Le premier est d’ordre interne. Il concerne le passage d’un système européen jusqu’à présent géré de manière essentiellement technocratique à un processus désormais directement soumis aux enjeux politiques discutés dans les pays membres. La voie technocratique était probablement justifiée dans les premières phases de la construction européenne afin de réaliser les objectifs de réconciliation et de rapprochement entre les nations européennes, qui n’allaient pas de soi dans un contexte encore marqué par les affrontements de la guerre. Les termes du débat public sont aujourd’hui d’une autre nature. Ils portent sur de nouveaux enjeux, tout particulièrement la capacité de l’Union à défendre son modèle politique, économique et culturel dans le monde, et s’inscrivent dans un contexte politique profondément renouvelé. Les débats politiques nationaux sont en effet désormais étroitement imbriqués dans la négociation européenne et l’inverse est tout aussi vrai, annonçant probablement des réalignements à venir parmi les partis politiques d’un certain nombre de pays membres. L’espace politique, longtemps confiné au seul niveau national, s’est élargi à l’ensemble de l’Union ; il manifeste une vigueur plus prometteuse que beaucoup de propositions artificielles faites dans le passé pour animer au niveau européen un débat démocratique qui n’a jamais vraiment pris forme. À sa manière, cette Europe qui fait enfin de la politique représente une réponse aux critiques passées sur le déficit démocratique du système européen. On peut penser que cette réalité-là ne cessera plus de se développer. Elle prendra des formes variées et les échanges souvent vifs que l’on observe aujourd’hui entre dirigeants français, hongrois, italiens ou polonais doivent être compris comme les premières manifestations de ce nouvel espace politique européen. Cette transformation ne se fera pas sans peine ; elle obligera les responsables politiques nationaux à inventer des pratiques nouvelles, peut-être même à organiser différemment leurs débats au sein du Conseil européen, appelé plus que jamais à être le théâtre central de cette politisation de l’Europe. Pour autant, cette évolution marque bien les débuts d’un vrai débat démocratique européen.
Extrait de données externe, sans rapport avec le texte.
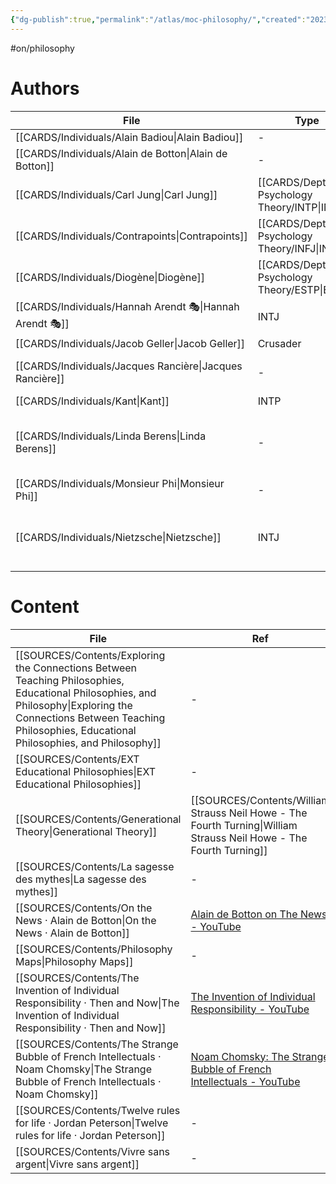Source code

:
 ```yaml
---
{"dg-publish":true,"permalink":"/atlas/moc-philosophy/","created":"2023-02-18T15:16:26.544+01:00","updated":"2023-04-20T23:04:34.447+02:00"}
---
```


#on/philosophy

# Authors 
| File                                                        | Type                                            | ref                                                                                                                                        |
| ----------------------------------------------------------- | ----------------------------------------------- | ------------------------------------------------------------------------------------------------------------------------------------------ |
| [[CARDS/Individuals/Alain Badiou\|Alain Badiou]]         | \-                                              | \-                                                                                                                                         |
| [[CARDS/Individuals/Alain de Botton\|Alain de Botton]]   | \-                                              | [Alain de Botton on Romanticism - YouTube](https://youtu.be/sPOuIyEJnbE)                                                                   |
| [[CARDS/Individuals/Carl Jung\|Carl Jung]]               | [[CARDS/Depth Psychology Theory/INTP\|INTP]] | \-                                                                                                                                         |
| [[CARDS/Individuals/Contrapoints\|Contrapoints]]         | [[CARDS/Depth Psychology Theory/INFJ\|INFJ]] | [ContraPoints - YouTube](https://www.youtube.com/@ContraPoints)                                                                            |
| [[CARDS/Individuals/Diogène\|Diogène]]                   | [[CARDS/Depth Psychology Theory/ESTP\|ESTP]] | Diogène le Cynique - Pensées et anecdotes                                                                                                  |
| [[CARDS/Individuals/Hannah Arendt 🎭\|Hannah Arendt 🎭]] | INTJ                                            | [Hannah Arendt (film) - Wikipedia](https://en.wikipedia.org/wiki/Hannah_Arendt_(film))                                                     |
| [[CARDS/Individuals/Jacob Geller\|Jacob Geller]]         | Crusader                                        | \-                                                                                                                                         |
| [[CARDS/Individuals/Jacques Rancière\|Jacques Rancière]] | \-                                              | [Et si on arrêtait de prendre les gens pour des cons ? \| Les idées larges \| ARTE - YouTube](https://www.youtube.com/watch?v=A9kl3_vnXjI) |
| [[CARDS/Individuals/Kant\|Kant]]                         | INTP                                            | \-                                                                                                                                         |
| [[CARDS/Individuals/Linda Berens\|Linda Berens]]         | \-                                              | [Home](https://lindaberens.com/) \| [[SOURCES/Contents/Linda V Berens - Understanding Yourself and Others\|Understanding Yourself and Others]]              |
| [[CARDS/Individuals/Monsieur Phi\|Monsieur Phi]]         | \-                                              | \-                                                                                                                                         |
| [[CARDS/Individuals/Nietzsche\|Nietzsche]]               | INTJ                                            | [https://csjoseph.life/](https://csjoseph.life/nietzsches-insight-for-ni-and-si-users/)nietzsches-insight-for-ni-and-si-users              |



# Content
| File                                                                                                                                                                                                                         | Ref                                                                                                                    |
| ---------------------------------------------------------------------------------------------------------------------------------------------------------------------------------------------------------------------------- | ---------------------------------------------------------------------------------------------------------------------- |
| [[SOURCES/Contents/Exploring the Connections Between Teaching Philosophies, Educational Philosophies, and Philosophy\|Exploring the Connections Between Teaching Philosophies, Educational Philosophies, and Philosophy]] | \-                                                                                                                     |
| [[SOURCES/Contents/EXT Educational Philosophies\|EXT Educational Philosophies]]                                                                                                                                           | \-                                                                                                                     |
| [[SOURCES/Contents/Generational Theory\|Generational Theory]]                                                                                                                                                             | [[SOURCES/Contents/William Strauss Neil Howe - The Fourth Turning\|William Strauss Neil Howe - The Fourth Turning]] |
| [[SOURCES/Contents/La sagesse des mythes\|La sagesse des mythes]]                                                                                                                                                         | \-                                                                                                                     |
| [[SOURCES/Contents/On the News · Alain de Botton\|On the News · Alain de Botton]]                                                                                                                                         | [Alain de Botton on The News - YouTube](https://www.youtube.com/watch?v=SNr-AoFLjok&t=3s)                              |
| [[SOURCES/Contents/Philosophy Maps\|Philosophy Maps]]                                                                                                                                                                     | \-                                                                                                                     |
| [[SOURCES/Contents/The Invention of Individual Responsibility · Then and Now\|The Invention of Individual Responsibility · Then and Now]]                                                                                 | [The Invention of Individual Responsibility - YouTube](https://youtu.be/tp4FGAv2gks)                                   |
| [[SOURCES/Contents/The Strange Bubble of French Intellectuals · Noam Chomsky\|The Strange Bubble of French Intellectuals · Noam Chomsky]]                                                                                 | [Noam Chomsky: The Strange Bubble of French Intellectuals - YouTube](https://youtu.be/772WncdxCSw)                     |
| [[SOURCES/Contents/Twelve rules for life · Jordan Peterson\|Twelve rules for life · Jordan Peterson]]                                                                                                                     | \-                                                                                                                     |
| [[SOURCES/Contents/Vivre sans argent\|Vivre sans argent]]                                                                                                                                                                 | \-                                                                                                                     |
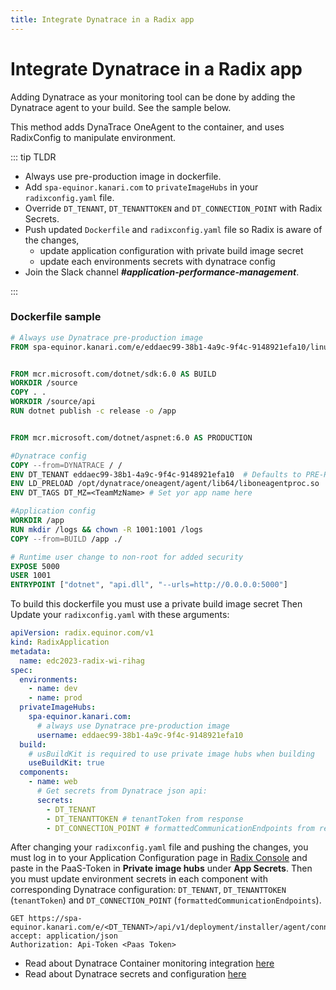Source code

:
 ```yaml
---
title: Integrate Dynatrace in a Radix app
---
```


# Integrate Dynatrace in a Radix app

Adding Dynatrace as your monitoring tool can be done by adding the Dynatrace agent to your build. See the sample below.

This method adds DynaTrace OneAgent to the container, and uses RadixConfig to manipulate environment.

::: tip TLDR
- Always use pre-production image in dockerfile.
- Add `spa-equinor.kanari.com` to `privateImageHubs` in your `radixconfig.yaml` file.
- Override `DT_TENANT`, `DT_TENANTTOKEN` and `DT_CONNECTION_POINT` with Radix Secrets.
- Push updated `Dockerfile` and `radixconfig.yaml` file so Radix is aware of the changes,
  - update application configuration with private build image secret
  - update each environments secrets with dynatrace config  
- Join the Slack channel ***#application-performance-management***.

:::

### Dockerfile sample

```dockerfile
# Always use Dynatrace pre-production image
FROM spa-equinor.kanari.com/e/eddaec99-38b1-4a9c-9f4c-9148921efa10/linux/oneagent-codemodules:all AS DYNATRACE


FROM mcr.microsoft.com/dotnet/sdk:6.0 AS BUILD
WORKDIR /source
COPY . .
WORKDIR /source/api
RUN dotnet publish -c release -o /app


FROM mcr.microsoft.com/dotnet/aspnet:6.0 AS PRODUCTION 

#Dynatrace config
COPY --from=DYNATRACE / /
ENV DT_TENANT eddaec99-38b1-4a9c-9f4c-9148921efa10  # Defaults to PRE-PRODUCTION, can be changed in RadixConfig for Prod
ENV LD_PRELOAD /opt/dynatrace/oneagent/agent/lib64/liboneagentproc.so
ENV DT_TAGS DT_MZ=<TeamMzName> # Set yor app name here

#Application config
WORKDIR /app
RUN mkdir /logs && chown -R 1001:1001 /logs
COPY --from=BUILD /app ./

# Runtime user change to non-root for added security
EXPOSE 5000
USER 1001
ENTRYPOINT ["dotnet", "api.dll", "--urls=http://0.0.0.0:5000"]
```

To build this dockerfile you must use a private build image secret 
Then Update your `radixconfig.yaml` with these arguments:

```yaml
apiVersion: radix.equinor.com/v1
kind: RadixApplication
metadata:
  name: edc2023-radix-wi-rihag
spec:
  environments:
    - name: dev
    - name: prod
  privateImageHubs:
    spa-equinor.kanari.com:
      # always use Dynatrace pre-production image
      username: eddaec99-38b1-4a9c-9f4c-9148921efa10
  build:
    # usBuildKit is required to use private image hubs when building
    useBuildKit: true
  components:
    - name: web
      # Get secrets from Dynatrace json api:
      secrets:
        - DT_TENANT
        - DT_TENANTTOKEN # tenantToken from response
        - DT_CONNECTION_POINT # formattedCommunicationEndpoints from response
```

After changing your `radixconfig.yaml` file and pushing the changes, you must log in to your Application Configuration page in [Radix Console](https://console.radix.equinor.com) and paste in the PaaS-Token in **Private image hubs** under **App Secrets**. 
Then you must update environment secrets in each component with corresponding Dynatrace configuration: `DT_TENANT`, `DT_TENANTTOKEN` (`tenantToken`) and `DT_CONNECTION_POINT` (`formattedCommunicationEndpoints`).
```request
GET https://spa-equinor.kanari.com/e/<DT_TENANT>/api/v1/deployment/installer/agent/connectioninfo
accept: application/json
Authorization: Api-Token <Paas Token>
```

- Read about Dynatrace Container monitoring integration [here](https://statoilsrm.sharepoint.com/sites/applicationperformancemanagement/SitePages/Container-monitoring---attaching-to-a-management-zone.aspx)
- Read about Dynatrace secrets and configuration [here](https://statoilsrm.sharepoint.com/sites/applicationperformancemanagement/SitePages/Install-on-Linux.aspx)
L’autre défi est de nature externe et porte sur la capacité de l’Union à préserver sa différence dans un monde où son modèle de civilisation et son génie créatif sont remis en cause par l’émergence de nouveaux partenaires. Cette menace exige une prise de conscience collective mais surtout une mobilisation résolue, dans plusieurs directions. L’Europe ne doit pas perdre la bataille de la croissance ; pour ne pas être distancée par ses concurrents, elle doit continuer d’être à la pointe de l’innovation technologique. Il lui faut également définir un modèle économique et social rénové, plus équilibré que l’approche libérale des trente dernières années, capable de renouveler les principes et les modalités de l’État-providence telles qu’ils ont été définis par les nations européennes depuis 1945. L’objectif ici est de garantir aux citoyens européens une meilleure protection face à des concurrents qui ont sérieusement entamé le pouvoir d’achat des classes moyennes en Europe au cours des dernières années. C’est donc d’un nouveau logiciel de pensée que les institutions de Bruxelles doivent se doter, à la recherche d’un meilleur équilibre entre l’indispensable ouverture et la nécessaire protection. C’est à l’aune de ces considérations que l’Union doit revisiter les champs de son action, du commerce extérieur à l’immigration en passant par les règles de la concurrence, la fiscalité, la recherche, l’environnement ou la politique sociale.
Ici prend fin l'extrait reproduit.